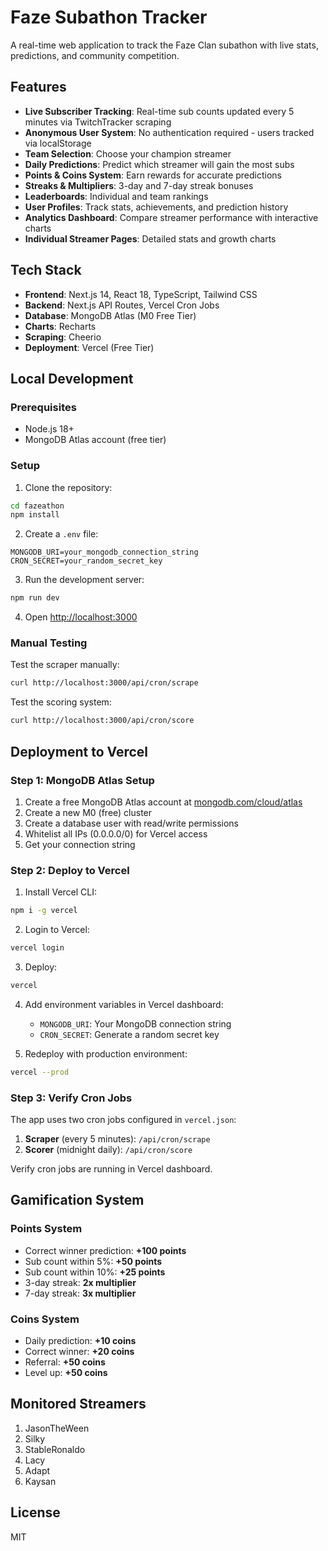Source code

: # Faze Subathon Tracker

A real-time web application to track the Faze Clan subathon with live stats, predictions, and community competition.

## Features

- **Live Subscriber Tracking**: Real-time sub counts updated every 5 minutes via TwitchTracker scraping
- **Anonymous User System**: No authentication required - users tracked via localStorage
- **Team Selection**: Choose your champion streamer
- **Daily Predictions**: Predict which streamer will gain the most subs
- **Points & Coins System**: Earn rewards for accurate predictions
- **Streaks & Multipliers**: 3-day and 7-day streak bonuses
- **Leaderboards**: Individual and team rankings
- **User Profiles**: Track stats, achievements, and prediction history
- **Analytics Dashboard**: Compare streamer performance with interactive charts
- **Individual Streamer Pages**: Detailed stats and growth charts

## Tech Stack

- **Frontend**: Next.js 14, React 18, TypeScript, Tailwind CSS
- **Backend**: Next.js API Routes, Vercel Cron Jobs
- **Database**: MongoDB Atlas (M0 Free Tier)
- **Charts**: Recharts
- **Scraping**: Cheerio
- **Deployment**: Vercel (Free Tier)

## Local Development

### Prerequisites

- Node.js 18+
- MongoDB Atlas account (free tier)

### Setup

1. Clone the repository:
```bash
cd fazeathon
npm install
```

2. Create a `.env` file:
```env
MONGODB_URI=your_mongodb_connection_string
CRON_SECRET=your_random_secret_key
```

3. Run the development server:
```bash
npm run dev
```

4. Open [http://localhost:3000](http://localhost:3000)

### Manual Testing

Test the scraper manually:
```bash
curl http://localhost:3000/api/cron/scrape
```

Test the scoring system:
```bash
curl http://localhost:3000/api/cron/score
```

## Deployment to Vercel

### Step 1: MongoDB Atlas Setup

1. Create a free MongoDB Atlas account at [mongodb.com/cloud/atlas](https://www.mongodb.com/cloud/atlas)
2. Create a new M0 (free) cluster
3. Create a database user with read/write permissions
4. Whitelist all IPs (0.0.0.0/0) for Vercel access
5. Get your connection string

### Step 2: Deploy to Vercel

1. Install Vercel CLI:
```bash
npm i -g vercel
```

2. Login to Vercel:
```bash
vercel login
```

3. Deploy:
```bash
vercel
```

4. Add environment variables in Vercel dashboard:
   - `MONGODB_URI`: Your MongoDB connection string
   - `CRON_SECRET`: Generate a random secret key

5. Redeploy with production environment:
```bash
vercel --prod
```

### Step 3: Verify Cron Jobs

The app uses two cron jobs configured in `vercel.json`:

1. **Scraper** (every 5 minutes): `/api/cron/scrape`
2. **Scorer** (midnight daily): `/api/cron/score`

Verify cron jobs are running in Vercel dashboard.

## Gamification System

### Points System

- Correct winner prediction: **+100 points**
- Sub count within 5%: **+50 points**
- Sub count within 10%: **+25 points**
- 3-day streak: **2x multiplier**
- 7-day streak: **3x multiplier**

### Coins System

- Daily prediction: **+10 coins**
- Correct winner: **+20 coins**
- Referral: **+50 coins**
- Level up: **+50 coins**

## Monitored Streamers

1. JasonTheWeen
2. Silky
3. StableRonaldo
4. Lacy
5. Adapt
6. Kaysan

## License

MIT
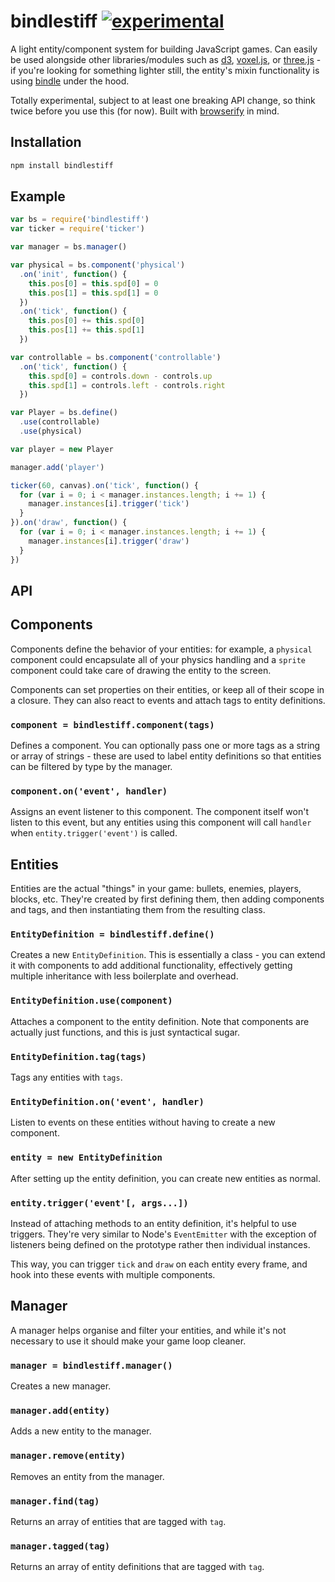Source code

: # bindlestiff [![experimental](http://hughsk.github.io/stability-badges/dist/experimental.svg)](http://github.com/hughsk/stability-badges) #

A light entity/component system for building JavaScript games. Can
easily be used alongside other libraries/modules such as [d3](http://d3js.org),
[voxel.js](http://voxeljs.org), or
[three.js](http://threejs.org) - if you're looking for something lighter
still, the entity's mixin functionality is using
[bindle](http://github.com/hughsk/bindle) under the hood.

Totally experimental, subject to at least one breaking API change, so think
twice before you use this (for now). Built with
[browserify](http://browserify.org/) in mind.

## Installation ##

``` bash
npm install bindlestiff
```

## Example ##

``` javascript
var bs = require('bindlestiff')
var ticker = require('ticker')

var manager = bs.manager()

var physical = bs.component('physical')
  .on('init', function() {
    this.pos[0] = this.spd[0] = 0
    this.pos[1] = this.spd[1] = 0
  })
  .on('tick', function() {
    this.pos[0] += this.spd[0]
    this.pos[1] += this.spd[1]
  })

var controllable = bs.component('controllable')
  .on('tick', function() {
    this.spd[0] = controls.down - controls.up
    this.spd[1] = controls.left - controls.right
  })

var Player = bs.define()
  .use(controllable)
  .use(physical)

var player = new Player

manager.add('player')

ticker(60, canvas).on('tick', function() {
  for (var i = 0; i < manager.instances.length; i += 1) {
    manager.instances[i].trigger('tick')
  }
}).on('draw', function() {
  for (var i = 0; i < manager.instances.length; i += 1) {
    manager.instances[i].trigger('draw')
  }
})
```

## API ##

## Components ##

Components define the behavior of your entities: for example, a `physical`
component could encapsulate all of your physics handling and a `sprite`
component could take care of drawing the entity to the screen.

Components can set properties on their entities, or keep all of their scope
in a closure. They can also react to events and attach tags to entity
definitions.

### `component = bindlestiff.component(tags)` ###

Defines a component. You can optionally pass one or more tags as a string
or array of strings - these are used to label entity definitions so that
entities can be filtered by type by the manager.

### `component.on('event', handler)` ###

Assigns an event listener to this component. The component itself won't
listen to this event, but any entities using this component will call
`handler` when `entity.trigger('event')` is called.

## Entities ##

Entities are the actual "things" in your game: bullets, enemies, players,
blocks, etc. They're created by first defining them, then adding components
and tags, and then instantiating them from the resulting class.

### `EntityDefinition = bindlestiff.define()` ###

Creates a new `EntityDefinition`. This is essentially a class - you can extend
it with components to add additional functionality, effectively getting
multiple inheritance with less boilerplate and overhead.

### `EntityDefinition.use(component)` ###

Attaches a component to the entity definition. Note that components are
actually just functions, and this is just syntactical sugar.

### `EntityDefinition.tag(tags)` ###

Tags any entities with `tags`.

### `EntityDefinition.on('event', handler)` ###

Listen to events on these entities without having to create a new component.

### `entity = new EntityDefinition` ###

After setting up the entity definition, you can create new entities as normal.

### `entity.trigger('event'[, args...])` ###

Instead of attaching methods to an entity definition, it's helpful to use
triggers. They're very similar to Node's `EventEmitter` with the exception
of listeners being defined on the prototype rather then individual instances.

This way, you can trigger `tick` and `draw` on each entity every frame, and
hook into these events with multiple components.

## Manager ##

A manager helps organise and filter your entities, and while it's not necessary
to use it should make your game loop cleaner.

### `manager = bindlestiff.manager()` ###

Creates a new manager.

### `manager.add(entity)` ###

Adds a new entity to the manager.

### `manager.remove(entity)` ###

Removes an entity from the manager.

### `manager.find(tag)` ###

Returns an array of entities that are tagged with `tag`.

### `manager.tagged(tag)` ###

Returns an array of entity definitions that are tagged with `tag`.
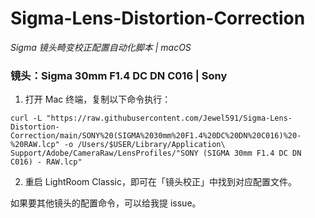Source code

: # Sigma-Lens-Distortion-Correction

*Sigma 镜头畸变校正配置自动化脚本 | macOS*

### 镜头：Sigma 30mm F1.4 DC DN C016 | Sony 

1. 打开 Mac 终端，复制以下命令执行：
```
curl -L "https://raw.githubusercontent.com/Jewel591/Sigma-Lens-Distortion-Correction/main/SONY%20(SIGMA%2030mm%20F1.4%20DC%20DN%20C016)%20-%20RAW.lcp" -o /Users/$USER/Library/Application\ Support/Adobe/CameraRaw/LensProfiles/"SONY (SIGMA 30mm F1.4 DC DN C016) - RAW.lcp" 
```
2. 重启 LightRoom Classic，即可在「镜头校正」中找到对应配置文件。



如果要其他镜头的配置命令，可以给我提 issue。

*-*-*

**ASSIGNMENT:** The required output is the stretch of entries above from the line containing "Assigns an event" through the line containing "actually just functions, and", reproduced exactly.

**RESULT OF THIS EXERCISE:**
Assigns an event listener to this component. The component itself won't
listen to this event, but any entities using this component will call
`handler` when `entity.trigger('event')` is called.

## Entities ##

Entities are the actual "things" in your game: bullets, enemies, players,
blocks, etc. They're created by first defining them, then adding components
and tags, and then instantiating them from the resulting class.

### `EntityDefinition = bindlestiff.define()` ###

Creates a new `EntityDefinition`. This is essentially a class - you can extend
it with components to add additional functionality, effectively getting
multiple inheritance with less boilerplate and overhead.

### `EntityDefinition.use(component)` ###

Attaches a component to the entity definition. Note that components are
actually just functions, and this is just syntactical sugar.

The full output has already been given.